В03:形容詞
これまで見てきた例文は、いずれも素っ気ないものだった。もう少し飾りをつけてみよう。いわゆる修飾語である。具体的には、形容詞だ。
- Я́ сре́дний студе́нт. 「ぼくは普通の大学生だ」
- Я́ сре́дняя студе́нтка. 「わたしは普通の大学生よ」
- Ты́ хоро́ший актёр? 「君は優秀な俳優?」
- Ты́ хоро́шая актри́са? 「君は優秀な俳優?」
- О́н ре́дкий япо́нец. 「かれは珍しい日本人だ」
- Она́ ре́дкая япо́нка. 「彼女は珍しい日本人だ」
形容詞を置く場所は、実はどこでもいいのだが、基本的には修飾している名詞の直前である。これは日本語と同じだから、特に考える必要もない。
#8 名詞を修飾する形容詞は、名詞の前に置く。
形容詞とは、日本語では多くの場合「〜い」という形をしている。ところが、名詞+「の」である「普通の」や、名詞+「な」である「優秀な」も、ロシア語では形容詞である。
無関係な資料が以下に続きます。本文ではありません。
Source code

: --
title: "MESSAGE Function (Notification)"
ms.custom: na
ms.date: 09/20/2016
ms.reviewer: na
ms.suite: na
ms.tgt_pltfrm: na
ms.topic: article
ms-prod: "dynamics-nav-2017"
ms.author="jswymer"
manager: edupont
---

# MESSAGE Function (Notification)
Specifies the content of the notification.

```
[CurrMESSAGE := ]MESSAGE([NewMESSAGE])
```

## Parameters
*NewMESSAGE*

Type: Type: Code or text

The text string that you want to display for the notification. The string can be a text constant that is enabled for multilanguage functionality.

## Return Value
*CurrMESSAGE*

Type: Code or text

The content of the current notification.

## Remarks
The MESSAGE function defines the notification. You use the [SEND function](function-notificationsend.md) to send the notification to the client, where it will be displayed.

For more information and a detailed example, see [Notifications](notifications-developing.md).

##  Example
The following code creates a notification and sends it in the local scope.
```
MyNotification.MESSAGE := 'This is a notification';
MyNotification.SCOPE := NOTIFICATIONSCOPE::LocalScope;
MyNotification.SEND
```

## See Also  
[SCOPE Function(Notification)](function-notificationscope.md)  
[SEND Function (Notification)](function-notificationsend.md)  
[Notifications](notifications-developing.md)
このように、日本語の形容詞とロシア語の形容詞、日本語の名詞とロシア語の名詞など、必ずしも一致しない。「こういう意味のことを言いたい場合に、ロシア語ではどういう単語を使うのか」、あるいは逆に、「ロシア語のこの単語は、日本語に置き換えるとどういう感じの言葉が適切か」をしっかり考えることが重要である。
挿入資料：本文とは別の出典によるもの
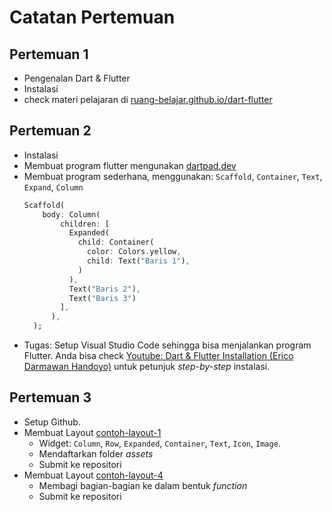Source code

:# Catatan Pertemuan

## Pertemuan 1
- Pengenalan Dart & Flutter
- Instalasi
- check materi pelajaran di [ruang-belajar.github.io/dart-flutter](ruang-belajar.github.io/dart-flutter)
  
## Pertemuan 2
- Instalasi
- Membuat program flutter mengunakan [dartpad.dev](https://dartpad.dev)
- Membuat program sederhana, menggunakan: `Scaffold`, `Container`, `Text`, `Expand`, `Column`
  ```dart
  Scaffold(
      body: Column(
          children: [
            Expanded(
              child: Container(
                color: Colors.yellow,
                child: Text("Baris 1"),
              )
            ),
            Text("Baris 2"),
            Text("Baris 3")
          ],
        ),
    );
  ```
- Tugas: Setup Visual Studio Code sehingga bisa menjalankan program Flutter.
  Anda bisa check [Youtube: Dart & Flutter Installation (Erico Darmawan Handoyo)](https://youtu.be/asNdz10WR6w?si=ePXjDAwlqsD8POSw) untuk petunjuk _step-by-step_ instalasi.

## Pertemuan 3
- Setup Github.
- Membuat Layout [contoh-layout-1](res/contoh-layout-1.jpg)
  - Widget: `Column`, `Row`, `Expanded`, `Container`, `Text`, `Icon`, `Image`.
  - Mendaftarkan folder _assets_
  - Submit ke repositori
- Membuat Layout [contoh-layout-4](res/contoh-layout-4.png)
  - Membagi bagian-bagian ke dalam bentuk _function_
  - Submit ke repositori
さて、気づいただろうか。「Aだ」を構成している「形容詞+名詞」の部分だけ抜き出し、それを男女別に分けてみる。
- )
- средний студент
- хороший актёр
- редкий японец
- )
- средняя студентка
- хорошая актриса
- редкая японка
では、次のような例も見てみよう。
- Э́то но́вый журна́л. 「これは新しい雑誌だ」
- Э́то ста́рый до́м. 「これは古い家だ」
- Э́то большо́й слова́рь. 「これは大きい辞書だ」
- Э́то интере́сная кни́га. 「これはおもしろい本だ」
- Э́то бе́лая ко́шка. 「これは白いネコだ」
- Э́то широ́кая река́. 「これは広い川だ」
こちらも次のように分けてみる。
- )
- новый журнал
- старый дом
- большой словарь
- )
- интересная книга
- белая кошка
- широкая река
どちらの 1. も、形容詞の末尾が -й となっている。これに対して、2. では -я だ。それだけではない。2. では名詞の末尾もすべて -а となっている。
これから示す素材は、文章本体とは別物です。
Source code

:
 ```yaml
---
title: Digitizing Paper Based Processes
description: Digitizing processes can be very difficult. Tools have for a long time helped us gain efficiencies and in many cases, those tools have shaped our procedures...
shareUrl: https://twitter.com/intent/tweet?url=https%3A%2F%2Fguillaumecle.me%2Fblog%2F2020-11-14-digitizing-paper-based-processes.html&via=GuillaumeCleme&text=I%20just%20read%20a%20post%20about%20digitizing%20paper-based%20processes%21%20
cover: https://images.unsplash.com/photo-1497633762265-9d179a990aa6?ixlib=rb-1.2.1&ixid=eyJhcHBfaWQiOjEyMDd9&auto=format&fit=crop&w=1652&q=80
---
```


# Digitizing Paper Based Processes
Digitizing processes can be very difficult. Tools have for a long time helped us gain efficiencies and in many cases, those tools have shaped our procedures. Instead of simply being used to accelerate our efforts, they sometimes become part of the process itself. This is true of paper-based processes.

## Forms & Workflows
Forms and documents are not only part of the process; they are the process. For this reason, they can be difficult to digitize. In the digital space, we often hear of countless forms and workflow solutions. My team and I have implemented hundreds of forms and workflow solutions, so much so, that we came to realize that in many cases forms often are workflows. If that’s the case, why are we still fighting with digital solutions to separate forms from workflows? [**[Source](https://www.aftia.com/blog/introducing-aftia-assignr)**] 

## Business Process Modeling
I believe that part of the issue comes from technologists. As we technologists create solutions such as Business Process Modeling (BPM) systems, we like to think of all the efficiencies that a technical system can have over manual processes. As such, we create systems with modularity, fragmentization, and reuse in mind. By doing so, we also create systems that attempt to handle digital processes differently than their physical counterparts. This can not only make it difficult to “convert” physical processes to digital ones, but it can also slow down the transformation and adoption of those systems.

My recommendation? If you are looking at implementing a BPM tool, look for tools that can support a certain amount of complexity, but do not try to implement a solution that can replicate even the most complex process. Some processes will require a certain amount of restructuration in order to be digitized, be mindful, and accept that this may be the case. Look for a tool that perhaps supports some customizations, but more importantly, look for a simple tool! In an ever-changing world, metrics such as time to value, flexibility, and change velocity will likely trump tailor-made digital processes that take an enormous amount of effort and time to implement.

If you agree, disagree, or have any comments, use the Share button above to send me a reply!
上では、1. が男、2. が女だったから、性に基づいて区別がなされているのかもしれない、とも思われるが、雑誌だの家だの、性とは無関係な名詞を使っている下は一体どういうことだろうか。
実は、ロシア語では、人、つまり実際に性を持つものだけではなく、あらゆる名詞に性の区別があり、形容詞はそれを反映して語尾変化するのである。
#9 形容詞は修飾する名詞の性に応じて語尾変化する。